On May 17, a group of five armed men had burst into the office of the hospital director and kidnapped him. When asked about the incident, Jalal said, “It’s likely that the unlucky director refused to employ certain people, so they sent their friends to fetch him.” There are of course no official figures, but kidnapping for ransom appears to have declined from the levels two years ago. Although they still occur, such operations have became more sophisticated, and according to Jalal, “professional, targeting rich people.”
Despite high unemployment, estimated at around 20%, almost all Libyans are receiving some kind of financial assistance, including a monthly minimum wage of around 500 Libyan dinars ($300) from the government without actually doing any work. Some people with jobs don't even report to their workplace.
One of the top managers at the National Oil Corporation (NOC), who spoke on condition of anonymity, said that the oil sector had been “forced to employ between 4,000 and 6,000 individuals between 2011 and this year.” He said, “Most of them are unqualified young men lacking basic requirements and skills,” and added, “NOC is in dire need of qualified individuals, particularly in seismology, drilling and surveying. Even NOC’s library, which serves as the brain of the oil sector, has added 11 new librarians, except not one of them is really a librarian! Most of the newly recruited workers are either former “thwar” [rebels] or strongly connected to them.”
All the international hotels closed their doors after the Islamic State (IS) attacked the five-star Corinthia Hotel by Tripoli’s seaside in January 2015. Thousands of foreign workers have left the country, while the number of illegal immigrants from sub-Saharan Africa appears to be growing by the day. The majority of them are like Musa, from Nigeria, who told Al-Monitor that he is in Libya waiting for a chance to get to Europe via the flourishing smuggling operations crossing the Mediterranean.
Meanwhile, Libyans seem to have adapted to their daily struggles, complaining less about the troubles they confront, be it the chronic power shortages, lack of security or medical care.

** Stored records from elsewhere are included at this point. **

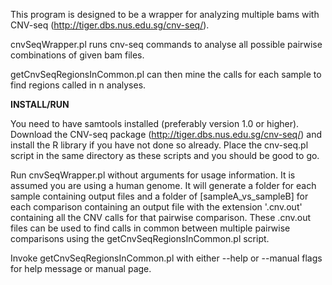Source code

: This program is designed to be a wrapper for analyzing multiple bams with CNV-seq (http://tiger.dbs.nus.edu.sg/cnv-seq/).

cnvSeqWrapper.pl runs cnv-seq commands to analyse all possible pairwise combinations of given bam files.

getCnvSeqRegionsInCommon.pl can then mine the calls for each sample to find regions called in n analyses. 

__INSTALL/RUN__

You need to have samtools installed (preferably version 1.0 or higher). Download the CNV-seq package (http://tiger.dbs.nus.edu.sg/cnv-seq/) and install the R library if you have not done so already. Place the cnv-seq.pl script in the same directory as these scripts and you should be good to go.  

Run cnvSeqWrapper.pl without arguments for usage information. It is assumed you are using a human genome.
 It will generate a folder for each sample containing output files and a folder of [sampleA_vs_sampleB] for each comparison containing an output file with the extension '.cnv.out' containing all the CNV calls for that pairwise comparison. These .cnv.out files can be used to find calls in common between multiple pairwise comparisons using the getCnvSeqRegionsInCommon.pl script. 

Invoke getCnvSeqRegionsInCommon.pl with either --help or --manual flags for help message or manual page. 
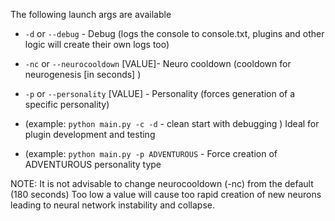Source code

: The following launch args are available


* `-d` or `--debug` - Debug (logs the console to console.txt, plugins and other logic will create their own logs too)
* `-nc` or `--neurocooldown` [VALUE]- Neuro cooldown (cooldown for neurogenesis [in seconds] )
* `-p` or `--personality` [VALUE] - Personality (forces generation of a specific personality)


* (example: `python main.py -c -d` - clean start with debugging ) Ideal for plugin development and testing
* (example: `python main.py -p ADVENTUROUS` - Force creation of ADVENTUROUS personality type

NOTE: It is not advisable to change neurocooldown (-nc) from the default (180 seconds) 
Too low a value will cause too rapid creation of new neurons leading to neural network instability and collapse. 
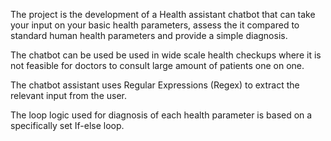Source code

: The project is the development of a Health assistant chatbot that can take your input on your basic health parameters, assess the it compared to standard human health parameters and provide a simple diagnosis.

The chatbot can be used be used in wide scale health checkups where it is not feasible for doctors to consult large amount of patients one on one.

The chatbot assistant uses Regular Expressions (Regex) to extract the relevant input from the user.

The loop logic used for diagnosis of each health parameter is based on a specifically set If-else loop.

One thing that a visitor notices is the Libyan flag. The National Transitional Council adopted a new national flag in 2011, and many grew fond of its red, black and green stripes with a crescent and star in the middle. Full of hope and enthusiasm, Libyans at the time embraced the flag as a symbol of a new, free and flourishing country. It used to be displayed practically everywhere, in private homes as well as in taxis and government buildings.
Hope, however, has long since turned to despair. The new Libya is lawless. The flag has been completely forgotten and can be found discarded in the most unpleasant of places, such as rubbish piles, which are mounting in the capital’s side streets. Some still flutter, ignored and worn out, over some buildings.
Four years after NATO came to the assistance of the revolution that toppled the regime of Moammar Gadhafi and led to his murder, Libya continues its descent into chaos and toward possible disintegration. IS has consolidated its presence in Derna, in the east, Sabratha, in the west, and Sirte, in the center of the country.
One Sirte resident told Al-Monitor that almost all the checkpoints leading into the city are manned by IS members from Tunisia, Algeria, Sudan and even some from the Caucasus. He said they are treating people “nicely and with respect, unless you are suspected of being pro any other militia.”